In last week’s post, I did a complete sector and major market review. Not much has changed in the past week given the very quiet activity that has persisted. This lack of volatility, while not unprecedented, is extremely long in duration as noted in past weekend’s newsletter, “An Unexpected Outcome:”
“Speaking of low volatility, the market has now gone 108-trading days without a drop of 1% for both the Dow and the S&P 500. This is the longest stretch since September of 1993 for the Dow and December of 1995 for the S&P 500.”
The issue becomes, of course, which way the market breaks when volatility returns to the market. Over the course of the last three years, in particular, those breaks have been to the downside as shown below.
Given the particularly extreme overbought condition that currently exists, the strongest odds suggest the next pickup in volatility will be in the form of a corrective action to reverse some of that condition. As I detailed on Saturday:
“As noted in the chart below, the market is very close to a short-term ‘sell signal,’ lower part of the chart, from a very high level. Sell signals instigated from high levels tend to lead to more substantive corrective actions over the short-term.
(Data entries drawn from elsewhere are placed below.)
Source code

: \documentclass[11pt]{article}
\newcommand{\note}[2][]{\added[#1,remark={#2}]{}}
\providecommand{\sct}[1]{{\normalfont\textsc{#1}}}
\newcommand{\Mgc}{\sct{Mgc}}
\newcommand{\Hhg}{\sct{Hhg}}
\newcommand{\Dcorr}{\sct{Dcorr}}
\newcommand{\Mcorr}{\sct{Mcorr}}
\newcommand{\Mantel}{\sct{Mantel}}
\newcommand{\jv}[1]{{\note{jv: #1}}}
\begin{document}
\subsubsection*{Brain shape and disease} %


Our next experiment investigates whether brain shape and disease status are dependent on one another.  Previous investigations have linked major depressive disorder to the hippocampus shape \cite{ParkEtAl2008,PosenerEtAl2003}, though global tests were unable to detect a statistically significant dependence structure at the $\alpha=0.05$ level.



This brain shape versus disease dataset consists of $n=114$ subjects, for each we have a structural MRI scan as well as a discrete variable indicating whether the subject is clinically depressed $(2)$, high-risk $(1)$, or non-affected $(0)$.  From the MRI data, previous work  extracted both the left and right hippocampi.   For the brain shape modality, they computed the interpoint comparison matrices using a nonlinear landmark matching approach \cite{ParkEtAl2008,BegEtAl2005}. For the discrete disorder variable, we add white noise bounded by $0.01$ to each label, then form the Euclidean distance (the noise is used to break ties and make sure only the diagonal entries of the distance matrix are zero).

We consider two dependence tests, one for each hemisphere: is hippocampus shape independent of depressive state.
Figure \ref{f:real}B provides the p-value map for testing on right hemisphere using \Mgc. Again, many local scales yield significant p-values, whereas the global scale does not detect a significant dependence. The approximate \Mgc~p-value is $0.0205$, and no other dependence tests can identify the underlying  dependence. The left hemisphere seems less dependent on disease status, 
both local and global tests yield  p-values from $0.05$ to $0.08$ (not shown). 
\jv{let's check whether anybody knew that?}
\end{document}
I have denoted the potential Fibonacci retracement levels which suggest a pullback levels of 2267, 2230, and 2193. To put this into ‘percent terms,’ such corrections would equate to a decline of -4.7%, -6.2% or -7.8% from Friday’s close.”
“To garner a 10% decline, stocks would currently have to fall 237.8 points on the S&P 500 to 2140.20. Given there is little technical support at that level, the market would likely seek the next most viable support levels at the pre-election lows of 2075 or a decline of -12.7%.
Such a decline, of course, would not only wipe out the entirety of the ‘Trump Bump,’ but would also ‘feel’ much worse than it actually is given the exceedingly long period of an extremely low volatility environment.”